A disease outbreak that spreads throughout an entire country, continent, or the whole world.
But what does it mean, the plague? It’s life, that’s all.
—Albert Camus
INTRODUCTION: CHOLERA’S CHILD
Cholera kills people fast. There’s no drawn-out sequence of progressive debility. The newly infected person feels fine at first. Then half a day passes, and cholera has drained his or her body of its fluids, leaving a withered blue corpse.
That’s why, even after being infected, you could, say, eat a decent breakfast at your hotel, of sunny-side-up eggs and tepid juice. You could drive over dusty, potholed roads to the airport. You’d feel perfectly well enough to withstand the long queues there. Even as the killer silently brewed in your gut, you’d push your bags through security, perhaps even pick up a croissant at the coffee shop and enjoy a brief respite in a cool molded-plastic chair at the gate before a crackly PA announced the boarding of your flight.
It would only be after you’d shuffled down the plane’s aisles and found your lightly tattered upholstered seat that the stranger within would make itself known, in a deadly, explosive onslaught of excretion, and your trip overseas would be suddenly and cruelly curtailed. Without the benefit of modern medicine rapidly administered, you’d be faced with a fifty–fifty chance of survival.
Such was the fate of a passenger ahead of me in line for Spirit Air Flight 952, from Port-au-Prince, Haiti, to Fort Lauderdale, Florida, in the summer of 2013. At the moment that cholera overcame the man, the rest of us were crammed inside a sweltering hall between the gate and the airplane, preparing to board. We waited there while the plane underwent an emergency disinfection. The airline didn’t tell us what had caused the sudden hour-long delay. When an airline worker sprinted out of the plane through the hall to gather more supplies, impatient passengers bombarded him with a chorus of questions. He yelled out over his shoulder, by way of explanation, “A man shit himself.” In Haiti, in the midst of a devastating cholera epidemic, there was little doubt as to what had happened.

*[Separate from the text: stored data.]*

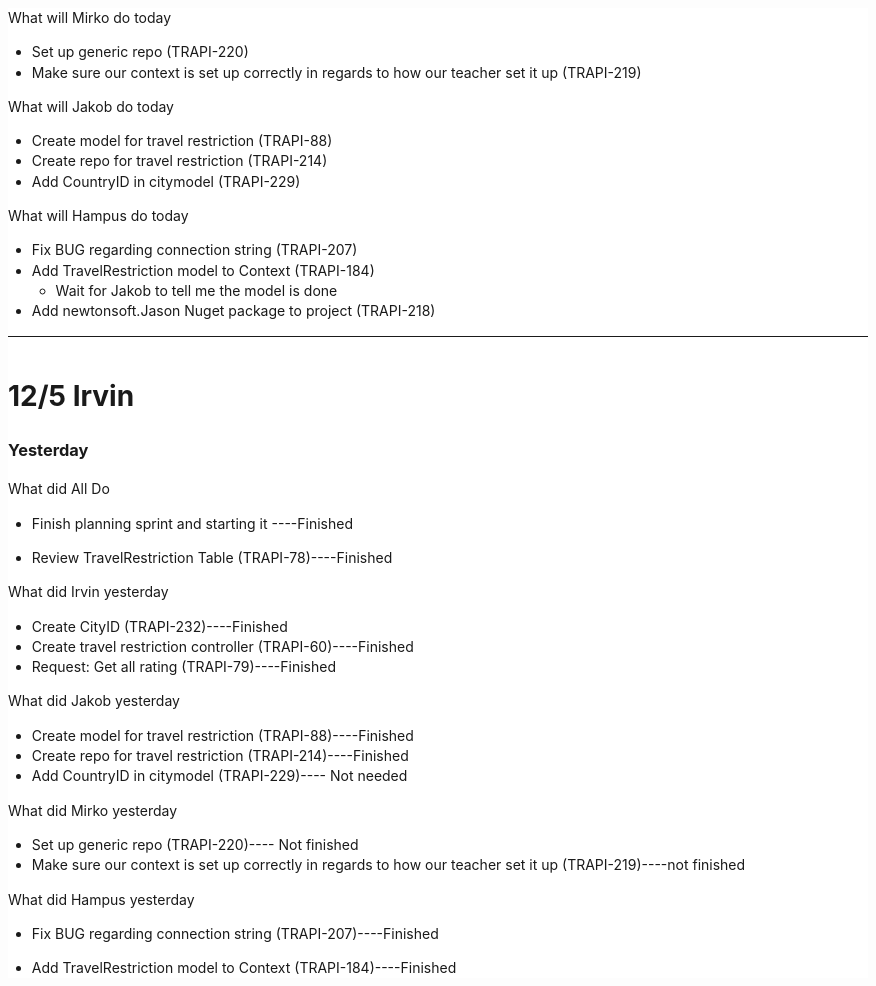   

What will Mirko do today

* Set up generic repo (TRAPI-220)
* Make sure our context is set up correctly in regards to how our teacher set it up (TRAPI-219)



What will Jakob do today

* Create model for travel restriction (TRAPI-88)
* Create repo for travel restriction (TRAPI-214)
* Add CountryID in citymodel (TRAPI-229)



What will Hampus do today

* Fix BUG regarding connection string (TRAPI-207)
* Add TravelRestriction model to Context (TRAPI-184)
  * Wait for Jakob to tell me the model is done
* Add newtonsoft.Jason Nuget package to project (TRAPI-218)

-----------------------------------------------------------------------------------------------------------------------------------------

# 12/5 Irvin

### Yesterday

What did All Do

* Finish planning sprint and starting it ----Finished

* Review TravelRestriction Table (TRAPI-78)----Finished

  

What did Irvin yesterday

* Create CityID (TRAPI-232)----Finished
* Create travel restriction controller (TRAPI-60)----Finished
* Request: Get all rating (TRAPI-79)----Finished

What did Jakob yesterday

* Create model for travel restriction (TRAPI-88)----Finished
* Create repo for travel restriction (TRAPI-214)----Finished
* Add CountryID in citymodel (TRAPI-229)---- Not needed

What did Mirko yesterday

* Set up generic repo (TRAPI-220)---- Not finished
* Make sure our context is set up correctly in regards to how our teacher set it up (TRAPI-219)----not finished

What did Hampus yesterday

* Fix BUG regarding connection string (TRAPI-207)----Finished

* Add TravelRestriction model to Context (TRAPI-184)----Finished
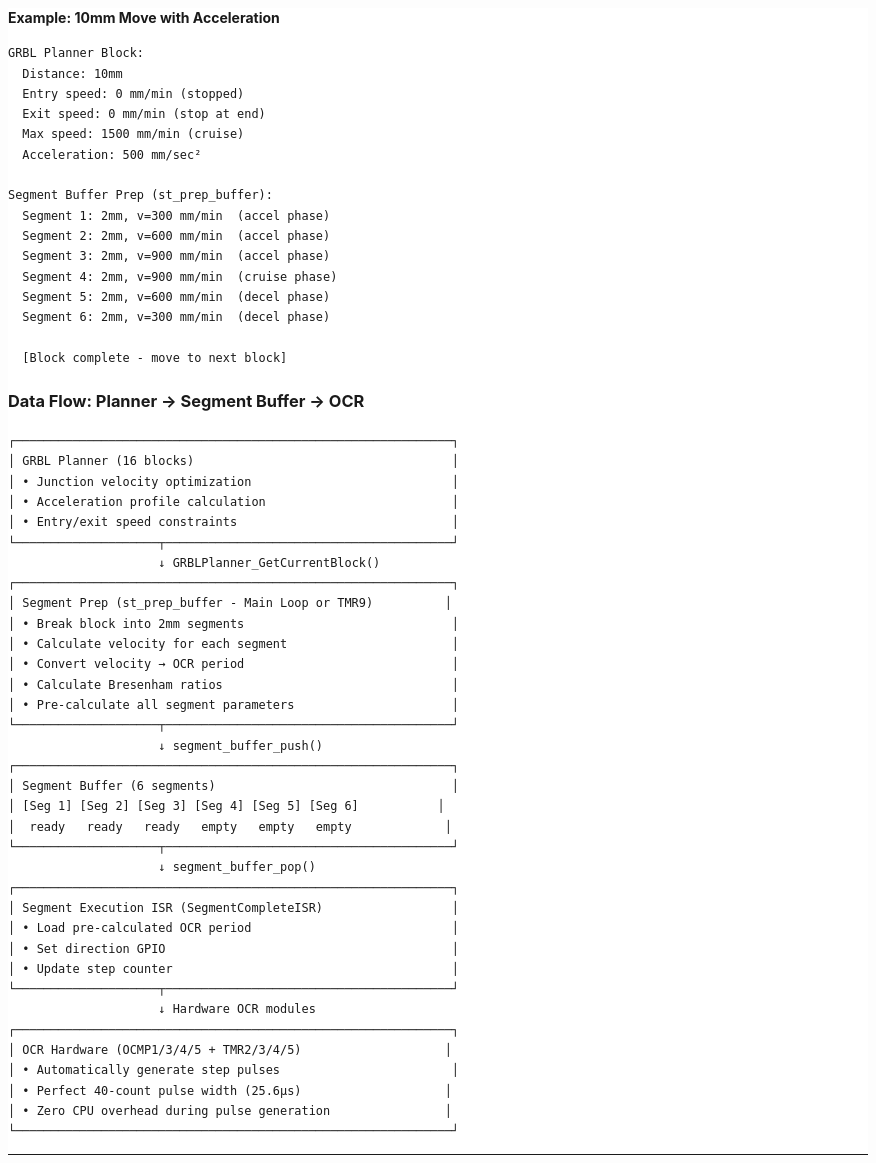 **Example: 10mm Move with Acceleration**

```
GRBL Planner Block:
  Distance: 10mm
  Entry speed: 0 mm/min (stopped)
  Exit speed: 0 mm/min (stop at end)
  Max speed: 1500 mm/min (cruise)
  Acceleration: 500 mm/sec²

Segment Buffer Prep (st_prep_buffer):
  Segment 1: 2mm, v=300 mm/min  (accel phase)
  Segment 2: 2mm, v=600 mm/min  (accel phase)
  Segment 3: 2mm, v=900 mm/min  (accel phase)
  Segment 4: 2mm, v=900 mm/min  (cruise phase)
  Segment 5: 2mm, v=600 mm/min  (decel phase)
  Segment 6: 2mm, v=300 mm/min  (decel phase)
  
  [Block complete - move to next block]
```

### Data Flow: Planner → Segment Buffer → OCR

```
┌─────────────────────────────────────────────────────────────┐
│ GRBL Planner (16 blocks)                                    │
│ • Junction velocity optimization                            │
│ • Acceleration profile calculation                          │
│ • Entry/exit speed constraints                              │
└────────────────────┬────────────────────────────────────────┘
                     ↓ GRBLPlanner_GetCurrentBlock()
┌─────────────────────────────────────────────────────────────┐
│ Segment Prep (st_prep_buffer - Main Loop or TMR9)          │
│ • Break block into 2mm segments                             │
│ • Calculate velocity for each segment                       │
│ • Convert velocity → OCR period                             │
│ • Calculate Bresenham ratios                                │
│ • Pre-calculate all segment parameters                      │
└────────────────────┬────────────────────────────────────────┘
                     ↓ segment_buffer_push()
┌─────────────────────────────────────────────────────────────┐
│ Segment Buffer (6 segments)                                 │
│ [Seg 1] [Seg 2] [Seg 3] [Seg 4] [Seg 5] [Seg 6]           │
│  ready   ready   ready   empty   empty   empty             │
└────────────────────┬────────────────────────────────────────┘
                     ↓ segment_buffer_pop()
┌─────────────────────────────────────────────────────────────┐
│ Segment Execution ISR (SegmentCompleteISR)                  │
│ • Load pre-calculated OCR period                            │
│ • Set direction GPIO                                        │
│ • Update step counter                                       │
└────────────────────┬────────────────────────────────────────┘
                     ↓ Hardware OCR modules
┌─────────────────────────────────────────────────────────────┐
│ OCR Hardware (OCMP1/3/4/5 + TMR2/3/4/5)                    │
│ • Automatically generate step pulses                        │
│ • Perfect 40-count pulse width (25.6µs)                    │
│ • Zero CPU overhead during pulse generation                │
└─────────────────────────────────────────────────────────────┘
```

--- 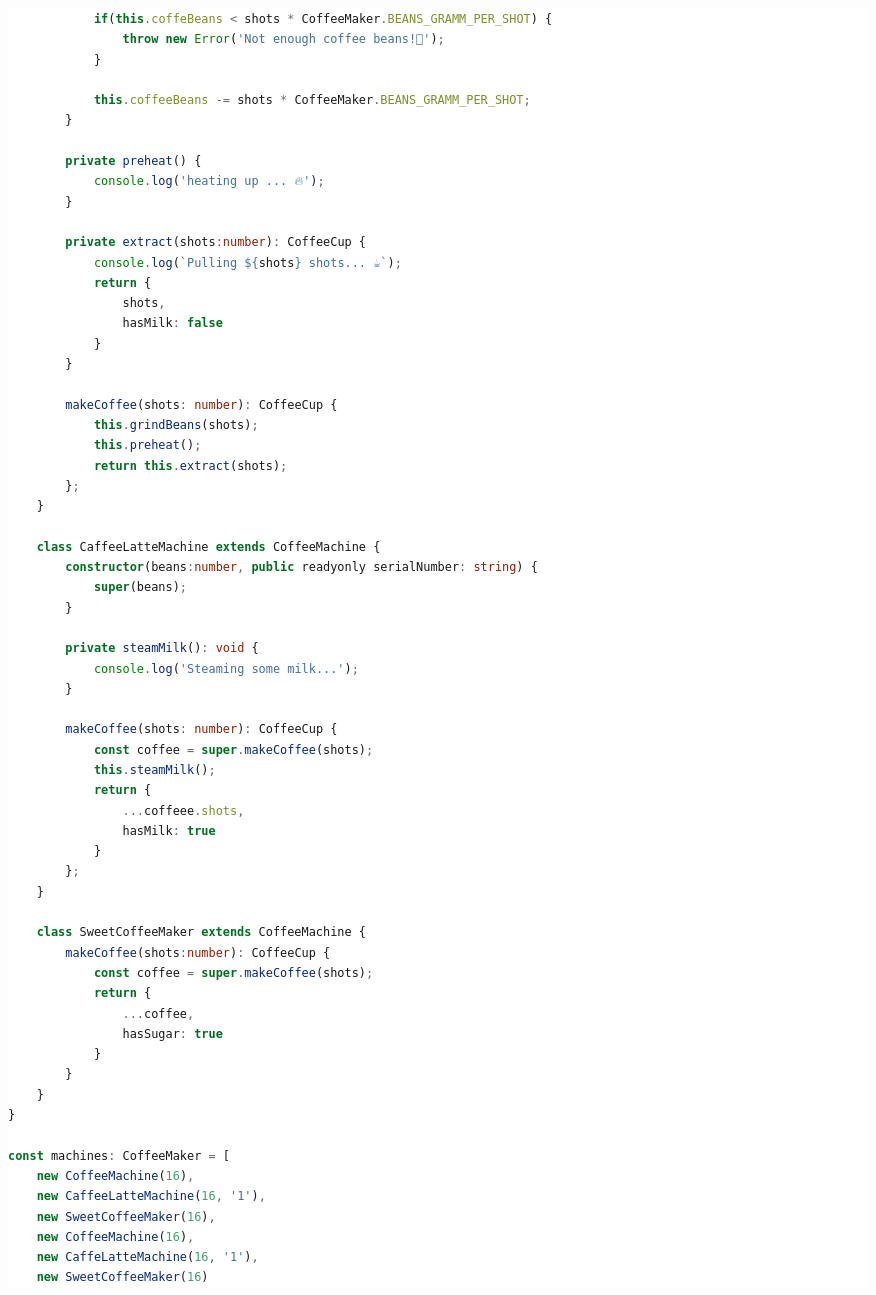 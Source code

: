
 ```typescript
			if(this.coffeBeans < shots * CoffeeMaker.BEANS_GRAMM_PER_SHOT) {
				throw new Error('Not enough coffee beans!🫘');
			}
			
			this.coffeeBeans -= shots * CoffeeMaker.BEANS_GRAMM_PER_SHOT;
		}

		private preheat() {
			console.log('heating up ... 🔥');
		}

		private extract(shots:number): CoffeeCup {
			console.log(`Pulling ${shots} shots... ☕️`);
			return {
				shots,
				hasMilk: false
			}
		}
		
		makeCoffee(shots: number): CoffeeCup {
			this.grindBeans(shots);
			this.preheat();
			return this.extract(shots);
		};
	}	

	class CaffeeLatteMachine extends CoffeeMachine {
		constructor(beans:number, public readyonly serialNumber: string) {
			super(beans);
		}

		private steamMilk(): void {
			console.log('Steaming some milk...');
		}
		
		makeCoffee(shots: number): CoffeeCup {
			const coffee = super.makeCoffee(shots);
			this.steamMilk();
			return {
				...coffeee.shots,
				hasMilk: true
			}
		};		
	}

	class SweetCoffeeMaker extends CoffeeMachine {
		makeCoffee(shots:number): CoffeeCup {
			const coffee = super.makeCoffee(shots);
			return {
				...coffee,
				hasSugar: true
			}
		}
	}
}

const machines: CoffeeMaker = [
	new CoffeeMachine(16),
	new CaffeeLatteMachine(16, '1'),
	new SweetCoffeeMaker(16),
	new CoffeeMachine(16),
	new CaffeLatteMachine(16, '1'),
	new SweetCoffeeMaker(16)
```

If the stricken man had been infected an hour or two later, and sickened after we’d all taken our seats, with our arms jostling next to his on narrow strips of shared armrests, our knees grazing his, our hands brushing the overhead bins he’d touched, the pathogen might have been able to roost inside our bodies, too. I had spent my trip traipsing around to cholera treatment clinics and cholera-struck neighborhoods to see cholera firsthand. This formidable pathogen had nearly joined me on my flight home.
* * *
The disease-causing microbe, or pathogen, that will cause the world’s next pandemic lurks among us today. We don’t know its name or where it comes from. But for now call it “cholera’s child,” because what we do know is that it will likely follow the path that cholera blazed.
Cholera is one of only a handful of pathogens—including bubonic plague, influenza, smallpox, and HIV—that in modern times have been able to cause pandemics, contagions that spread widely among human populations. Among them, it stands alone. Unlike the plague, smallpox, and influenza, cholera’s emergence and spread were well documented from the beginning. Two centuries after it first emerged, it remains exceptionally potent, with an undiminished power to cause death and disruption, as its display on Flight 952 showed. And unlike relative newcomers like HIV, cholera’s an old hand at pandemics. So far, it’s caused seven, the latest hitting Haiti in 2010.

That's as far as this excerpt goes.